Em terras paulistas curtindo seus últimos dias de folga, o presidente Jair Bolsonaro parece ter se inspirado a partir para o ataque contra um de seus possíveis adversários em 2022: o governador de São Paulo, João Doria (PSDB). O primeiro movimento foi na tradicional transmissão nas redes sociais de toda quinta-feira. Bolsonaro aproveitou que Doria havia falado que o governo federal iria privatizar ainda em 2020 os portos de Santos e de São Sebastião para desmentir o tucano.

O atual ocupante do Palácio do Planalto afirmou que Doria estava fazendo “pressão” sobre o ministro Tarcísio Gomes de Freitas e ironizou as pretensões do governador de chegar ao posto mais alto do Executivo. “Quando o senhor for presidente da República… Daí é fácil.
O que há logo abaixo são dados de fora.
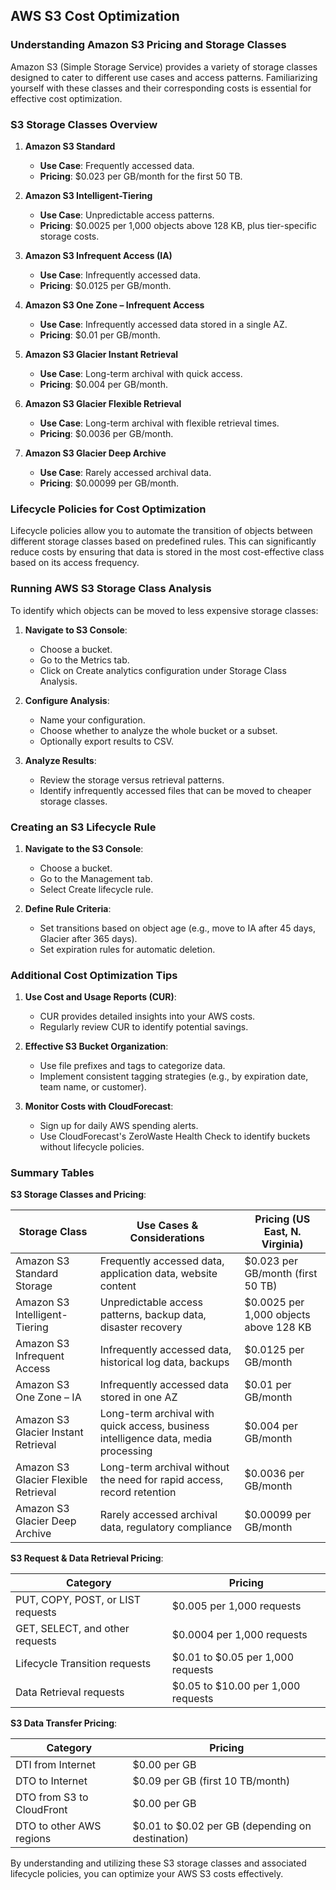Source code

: ## AWS S3 Cost Optimization 
### Understanding Amazon S3 Pricing and Storage Classes

Amazon S3 (Simple Storage Service) provides a variety of storage classes designed to cater to different use cases and access patterns. Familiarizing yourself with these classes and their corresponding costs is essential for effective cost optimization.

### S3 Storage Classes Overview

1. **Amazon S3 Standard**
   - **Use Case**: Frequently accessed data.
   - **Pricing**: $0.023 per GB/month for the first 50 TB.

2. **Amazon S3 Intelligent-Tiering**
   - **Use Case**: Unpredictable access patterns.
   - **Pricing**: $0.0025 per 1,000 objects above 128 KB, plus tier-specific storage costs.

3. **Amazon S3 Infrequent Access (IA)**
   - **Use Case**: Infrequently accessed data.
   - **Pricing**: $0.0125 per GB/month.

4. **Amazon S3 One Zone – Infrequent Access**
   - **Use Case**: Infrequently accessed data stored in a single AZ.
   - **Pricing**: $0.01 per GB/month.

5. **Amazon S3 Glacier Instant Retrieval**
   - **Use Case**: Long-term archival with quick access.
   - **Pricing**: $0.004 per GB/month.

6. **Amazon S3 Glacier Flexible Retrieval**
   - **Use Case**: Long-term archival with flexible retrieval times.
   - **Pricing**: $0.0036 per GB/month.

7. **Amazon S3 Glacier Deep Archive**
   - **Use Case**: Rarely accessed archival data.
   - **Pricing**: $0.00099 per GB/month.

### Lifecycle Policies for Cost Optimization

Lifecycle policies allow you to automate the transition of objects between different storage classes based on predefined rules. This can significantly reduce costs by ensuring that data is stored in the most cost-effective class based on its access frequency.

### Running AWS S3 Storage Class Analysis

To identify which objects can be moved to less expensive storage classes:

1. **Navigate to S3 Console**:
   - Choose a bucket.
   - Go to the Metrics tab.
   - Click on Create analytics configuration under Storage Class Analysis.

2. **Configure Analysis**:
   - Name your configuration.
   - Choose whether to analyze the whole bucket or a subset.
   - Optionally export results to CSV.

3. **Analyze Results**:
   - Review the storage versus retrieval patterns.
   - Identify infrequently accessed files that can be moved to cheaper storage classes.

### Creating an S3 Lifecycle Rule

1. **Navigate to the S3 Console**:
   - Choose a bucket.
   - Go to the Management tab.
   - Select Create lifecycle rule.

2. **Define Rule Criteria**:
   - Set transitions based on object age (e.g., move to IA after 45 days, Glacier after 365 days).
   - Set expiration rules for automatic deletion.

### Additional Cost Optimization Tips

1. **Use Cost and Usage Reports (CUR)**:
   - CUR provides detailed insights into your AWS costs.
   - Regularly review CUR to identify potential savings.

2. **Effective S3 Bucket Organization**:
   - Use file prefixes and tags to categorize data.
   - Implement consistent tagging strategies (e.g., by expiration date, team name, or customer).

3. **Monitor Costs with CloudForecast**:
   - Sign up for daily AWS spending alerts.
   - Use CloudForecast's ZeroWaste Health Check to identify buckets without lifecycle policies.

### Summary Tables

**S3 Storage Classes and Pricing**:

| Storage Class                     | Use Cases & Considerations                                                                 | Pricing (US East, N. Virginia)                     |
|-----------------------------------|-------------------------------------------------------------------------------------------|---------------------------------------------------|
| Amazon S3 Standard Storage        | Frequently accessed data, application data, website content                                | $0.023 per GB/month (first 50 TB)                 |
| Amazon S3 Intelligent-Tiering     | Unpredictable access patterns, backup data, disaster recovery                             | $0.0025 per 1,000 objects above 128 KB            |
| Amazon S3 Infrequent Access       | Infrequently accessed data, historical log data, backups                                  | $0.0125 per GB/month                              |
| Amazon S3 One Zone – IA           | Infrequently accessed data stored in one AZ                                               | $0.01 per GB/month                                |
| Amazon S3 Glacier Instant Retrieval | Long-term archival with quick access, business intelligence data, media processing         | $0.004 per GB/month                               |
| Amazon S3 Glacier Flexible Retrieval | Long-term archival without the need for rapid access, record retention                    | $0.0036 per GB/month                              |
| Amazon S3 Glacier Deep Archive    | Rarely accessed archival data, regulatory compliance                                      | $0.00099 per GB/month                             |

**S3 Request & Data Retrieval Pricing**:

| Category                               | Pricing                                       |
|----------------------------------------|-----------------------------------------------|
| PUT, COPY, POST, or LIST requests      | $0.005 per 1,000 requests                     |
| GET, SELECT, and other requests        | $0.0004 per 1,000 requests                    |
| Lifecycle Transition requests          | $0.01 to $0.05 per 1,000 requests             |
| Data Retrieval requests                | $0.05 to $10.00 per 1,000 requests            |

**S3 Data Transfer Pricing**:

| Category                  | Pricing                                              |
|---------------------------|------------------------------------------------------|
| DTI from Internet         | $0.00 per GB                                         |
| DTO to Internet           | $0.09 per GB (first 10 TB/month)                     |
| DTO from S3 to CloudFront | $0.00 per GB                                         |
| DTO to other AWS regions  | $0.01 to $0.02 per GB (depending on destination)     |

By understanding and utilizing these S3 storage classes and associated lifecycle policies, you can optimize your AWS S3 costs effectively.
Só se empenhar, estar ao lado da verdade, trabalhar pelo seu Estado, ajudar a sua polícia que o senhor chegará um dia”, disse.

O segundo movimento foi nesta sexta-feira, Bolsonaro esteve reunido com “desafetos” do tucano. O presidente almoçou com os deputados estaduais Caio França (PSB), filho do ex-governador Márcio França (PSB), e Tenente Coimbra (PSL), além dos prefeitos do Guarujá, Valter Suman (PSB), e de São Vicente, Pedro Gouvêa (MDB), cunhado do ex-ocupante do Palácio dos Bandeirantes. Márcio França deve concorrer à Prefeitura de São Paulo contra aliados de Doria, como Bruno Covas e, possivelmente, Joice Hasselmann.